* [Aim of the exercise] Your answer must hold only the lines below from the line containing "Settle currency |" through the line containing "time | [optional]", each reproduced exactly.

* [Given information]
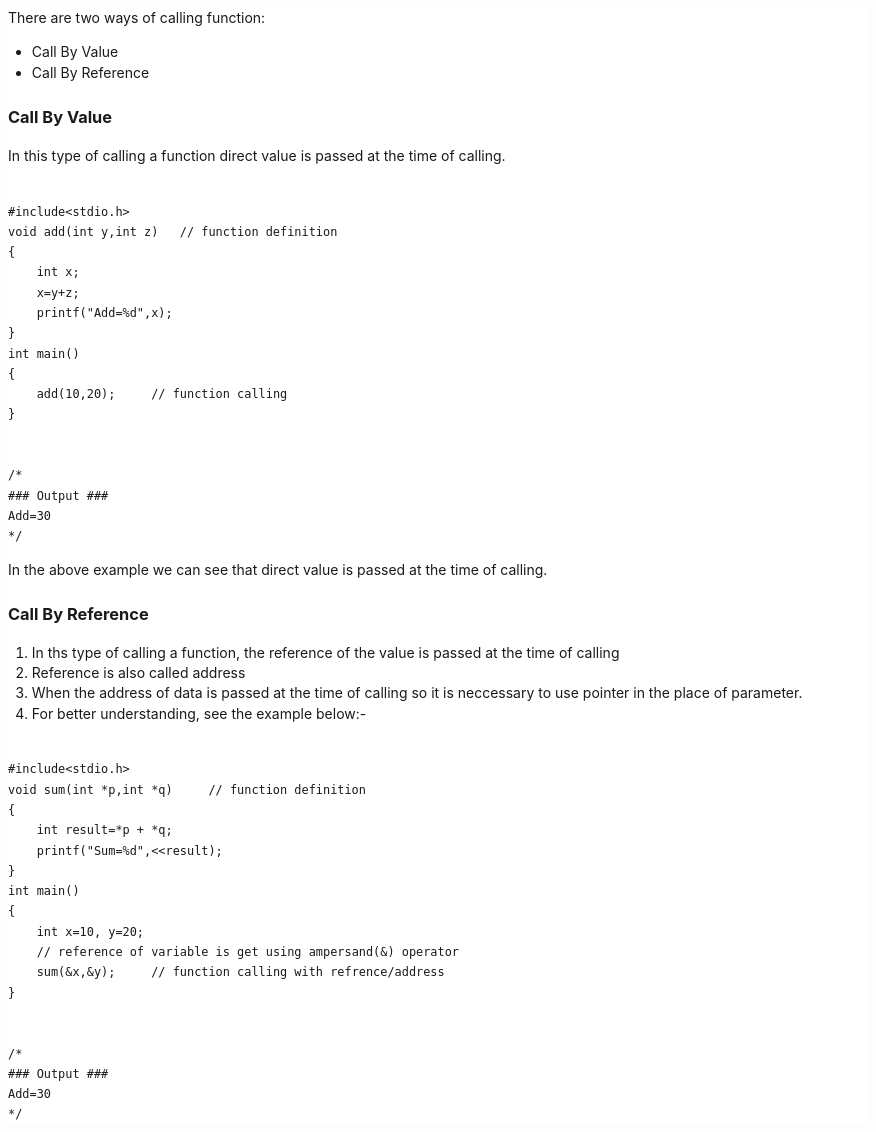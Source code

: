 There are two ways of calling function:

- Call By Value
- Call By Reference


### Call By Value

In this type of calling a function direct value is passed at the time of calling.


```

#include<stdio.h>
void add(int y,int z) 	// function definition
{
	int x;
	x=y+z;
	printf("Add=%d",x);
}
int main()
{
	add(10,20); 	// function calling
}


/*
### Output ###
Add=30
*/

```

In the above example we can see that direct value is passed at the time of calling.


### Call By Reference


1. In ths type of calling a function, the reference of the value is passed at the time of calling
2. Reference is also called address
3. When the address of data is passed at the time of calling so it is neccessary to use pointer in the place of parameter.
4. For better understanding, see the example below:-




```

#include<stdio.h>
void sum(int *p,int *q) 	// function definition
{
	int result=*p + *q;
	printf("Sum=%d",<<result);
}
int main()
{
	int x=10, y=20;
	// reference of variable is get using ampersand(&) operator
	sum(&x,&y); 	// function calling with refrence/address
}


/*
### Output ###
Add=30
*/

```
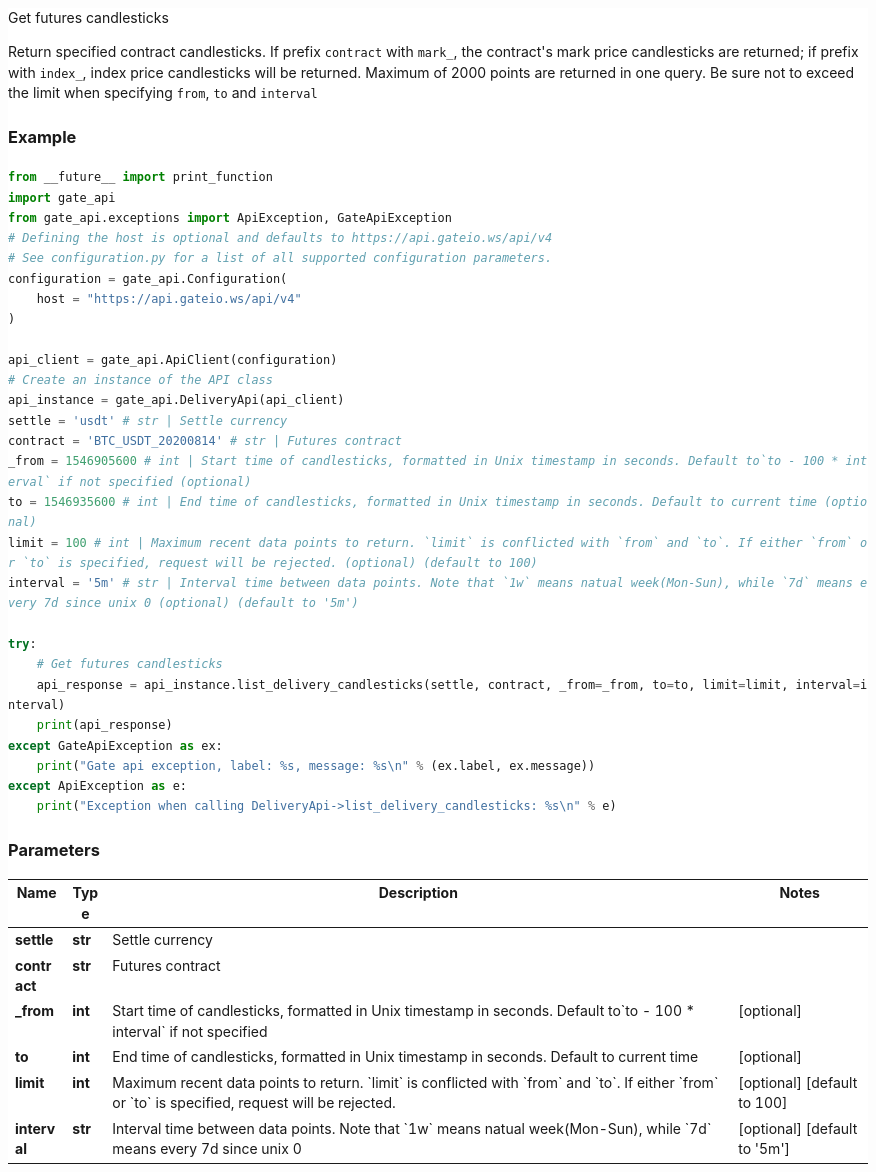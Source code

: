 Get futures candlesticks

Return specified contract candlesticks. If prefix `contract` with `mark_`, the contract's mark price candlesticks are returned; if prefix with `index_`, index price candlesticks will be returned.  Maximum of 2000 points are returned in one query. Be sure not to exceed the limit when specifying `from`, `to` and `interval`

### Example

```python
from __future__ import print_function
import gate_api
from gate_api.exceptions import ApiException, GateApiException
# Defining the host is optional and defaults to https://api.gateio.ws/api/v4
# See configuration.py for a list of all supported configuration parameters.
configuration = gate_api.Configuration(
    host = "https://api.gateio.ws/api/v4"
)

api_client = gate_api.ApiClient(configuration)
# Create an instance of the API class
api_instance = gate_api.DeliveryApi(api_client)
settle = 'usdt' # str | Settle currency
contract = 'BTC_USDT_20200814' # str | Futures contract
_from = 1546905600 # int | Start time of candlesticks, formatted in Unix timestamp in seconds. Default to`to - 100 * interval` if not specified (optional)
to = 1546935600 # int | End time of candlesticks, formatted in Unix timestamp in seconds. Default to current time (optional)
limit = 100 # int | Maximum recent data points to return. `limit` is conflicted with `from` and `to`. If either `from` or `to` is specified, request will be rejected. (optional) (default to 100)
interval = '5m' # str | Interval time between data points. Note that `1w` means natual week(Mon-Sun), while `7d` means every 7d since unix 0 (optional) (default to '5m')

try:
    # Get futures candlesticks
    api_response = api_instance.list_delivery_candlesticks(settle, contract, _from=_from, to=to, limit=limit, interval=interval)
    print(api_response)
except GateApiException as ex:
    print("Gate api exception, label: %s, message: %s\n" % (ex.label, ex.message))
except ApiException as e:
    print("Exception when calling DeliveryApi->list_delivery_candlesticks: %s\n" % e)
```

### Parameters

Name | Type | Description  | Notes
------------- | ------------- | ------------- | -------------
 **settle** | **str**| Settle currency | 
 **contract** | **str**| Futures contract | 
 **_from** | **int**| Start time of candlesticks, formatted in Unix timestamp in seconds. Default to&#x60;to - 100 * interval&#x60; if not specified | [optional] 
 **to** | **int**| End time of candlesticks, formatted in Unix timestamp in seconds. Default to current time | [optional] 
 **limit** | **int**| Maximum recent data points to return. &#x60;limit&#x60; is conflicted with &#x60;from&#x60; and &#x60;to&#x60;. If either &#x60;from&#x60; or &#x60;to&#x60; is specified, request will be rejected. | [optional] [default to 100]
 **interval** | **str**| Interval time between data points. Note that &#x60;1w&#x60; means natual week(Mon-Sun), while &#x60;7d&#x60; means every 7d since unix 0 | [optional] [default to &#39;5m&#39;]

* [Output for this task]
 **settle** | **str**| Settle currency | 
 **contract** | **str**| Futures contract | 
 **_from** | **int**| Start time of candlesticks, formatted in Unix timestamp in seconds. Default to&#x60;to - 100 * interval&#x60; if not specified | [optional] 
 **to** | **int**| End time of candlesticks, formatted in Unix timestamp in seconds. Default to current time | [optional] 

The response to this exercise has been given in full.